If you’ve watched Sacha Baron Cohen’s newest mockumentary, Borat Subsequent Moviefilm, in which Cohen returns as his titular character of the Kazakh journalist Borat, then you’ve most certainly left that experience with a lot of thoughts. Cohen’s former films have left audiences absolutely begging for more Borat content, due to a sort of train-wreck, can’t-look-away, morbid desire to see what the problematic journalist will do next. And while his most recent film still had us begging that question, we found ourselves absolutely transfixed by Cohen’s co-star, Maria Bakalova.
Bakalova plays Tutar Sagdiyev, Borat’s 15-year-old daughter who was raised in a barn and blatantly miseducated by her neglectful father. As a result, she’s been completely cut off from the world and really doesn’t know much of anything. The overall plot of the film surrounds Tutar and Borat going on a trip to the U.S. to deliver Tutar to Vice President Mike Pence as a sort of gift.
While there are various scenes that stick out in this film — and are perhaps ingrained in our brains for eternity now — there is one that is leaving audiences with jaws on the floor. Indeed, that scene is when Tutar engages in a relatively intimate interview with Trump Administration attorney, Rudy Giuliani, and things take a pretty disturbing turn.
Both Bakalova and Cohen had no idea what to expect from Giuliani, and were equally nervous going into this scene
In the film, Tutar disguises herself as a journalist and was able to book an interview with Giuliani. Despite her disguise, Tutar is still meant to be playing a 15-year-old — a fact that the audience knows, but we’re not sure if Giuliani knows. Needless to say, the scene with Giuliani was… creepy, as best. Going into the scene, Bakalova told the New York Times, “I was nervous. My heart was racing. But Sacha was like, you should be nervous in this situation. So use your nerves. Convert them and accept them and they’re going to help you through everything.”
After their interview, Tutar and Giuliani move to the bedroom, drinks in hands. They begin to take their microphones off, at which point we see Giuliani stick his hands down his pants. When asked by the New York Times what she believed he was doing in that moment, Bakalova paused and said, “What do you think he was doing?” She adds, “Sacha jumped into the room quickly, because he’s been worried about me. So, if he were late, I don’t know how things were going to go. But he came just in time.” But obviously Giuliani denies any of this behavior as being suspicious (via The Guardian).
Not breaking character was incredibly difficult — but imperative.
Clearly a high tense situation like this one requires incredible acting skills, a calm demeanor, and the ability to stay in character no matter what. Cohen claims he stayed in character throughout the entire five days period that he was living with the conservative conspiracy theorists that are shown in the film. “I lived in character for five days in this lockdown house,” he told Business Insider. “I was waking up, having breakfast, lunch, dinner, going to sleep as Borat when I lived in a house with these conspiracy theorists,” he said. “You can’t have a moment out of character.”

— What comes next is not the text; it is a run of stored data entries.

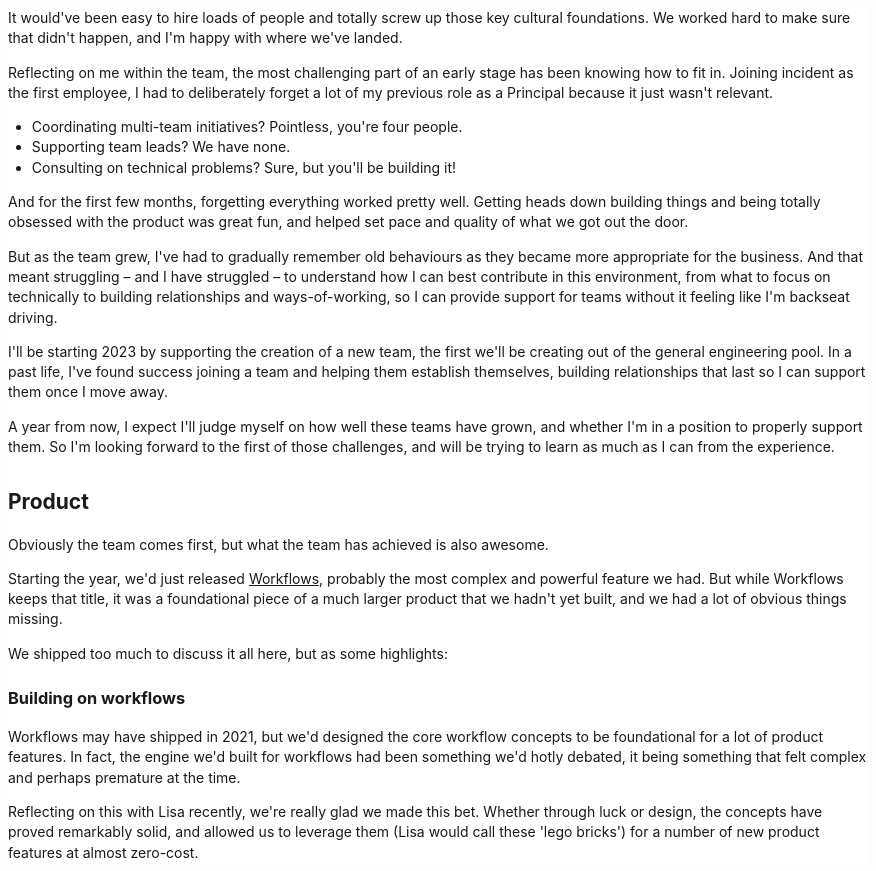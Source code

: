 It would've been easy to hire loads of people and totally screw up those key
cultural foundations. We worked hard to make sure that didn't happen, and I'm
happy with where we've landed.

Reflecting on me within the team, the most challenging part of an early stage
has been knowing how to fit in. Joining incident as the first employee, I had to
deliberately forget a lot of my previous role as a Principal because it just
wasn't relevant.

- Coordinating multi-team initiatives? Pointless, you're four people.
- Supporting team leads? We have none.
- Consulting on technical problems? Sure, but you'll be building it!

And for the first few months, forgetting everything worked pretty well. Getting
heads down building things and being totally obsessed with the product was great
fun, and helped set pace and quality of what we got out the door.

But as the team grew, I've had to gradually remember old behaviours as they
became more appropriate for the business. And that meant struggling – and I have
struggled – to understand how I can best contribute in this environment, from
what to focus on technically to building relationships and ways-of-working, so I
can provide support for teams without it feeling like I'm backseat driving.

I'll be starting 2023 by supporting the creation of a new team, the first we'll
be creating out of the general engineering pool. In a past life, I've found
success joining a team and helping them establish themselves, building
relationships that last so I can support them once I move away.

A year from now, I expect I'll judge myself on how well these teams have grown,
and whether I'm in a position to properly support them. So I'm looking forward
to the first of those challenges, and will be trying to learn as much as I can
from the experience.

## Product

Obviously the team comes first, but what the team has achieved is also awesome.

[cl/workflows]: https://incident.io/changelog/2021-12-06-wonderful-workflows

Starting the year, we'd just released [Workflows][cl/workflows], probably the
most complex and powerful feature we had. But while Workflows keeps that title,
it was a foundational piece of a much larger product that we hadn't yet built,
and we had a lot of obvious things missing.

We shipped too much to discuss it all here, but as some highlights:

### Building on workflows

Workflows may have shipped in 2021, but we'd designed the core workflow concepts
to be foundational for a lot of product features. In fact, the engine we'd built
for workflows had been something we'd hotly debated, it being something that
felt complex and perhaps premature at the time.

Reflecting on this with Lisa recently, we're really glad we made this bet.
Whether through luck or design, the concepts have proved remarkably solid, and
allowed us to leverage them (Lisa would call these 'lego bricks') for a number
of new product features at almost zero-cost.


[martha/team]: https://incident.io/blog/joining-a-small-engineering-team
[aaron/surprise]: https://incident.io/blog/first-month-surprises
[cl/expressions]: https://incident.io/changelog/2022-10-11
[cl/jira-sync]: https://incident.io/changelog/2022-09-27
[cl/auto-create]: https://www.loom.com/share/b603e29de9b84c29ad0ba76c5d4ed0ca
[cl/notifications]: https://incident.io/changelog/2022-12-14
[james]: https://twitter.com/jimmysheds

These actors, and subsequently actors that work on this style of mockumentary, have to be totally ready to improvise and roll with whatever comes their way. Bakalova discussed the importance of not breaking character in her interview with the New York Times. She said, “When Sacha starts doing his thing, and you’re right next to him, he has this super serious face. I have to act like it’s the most normal thing ever… There were moments when the scene was extremely funny and you just can’t stop laughing. It’s bad, because people were able to realize that it’s a joke. He taught me a trick to cross my fingers, to put pressure on my fingers, to stop laughing.”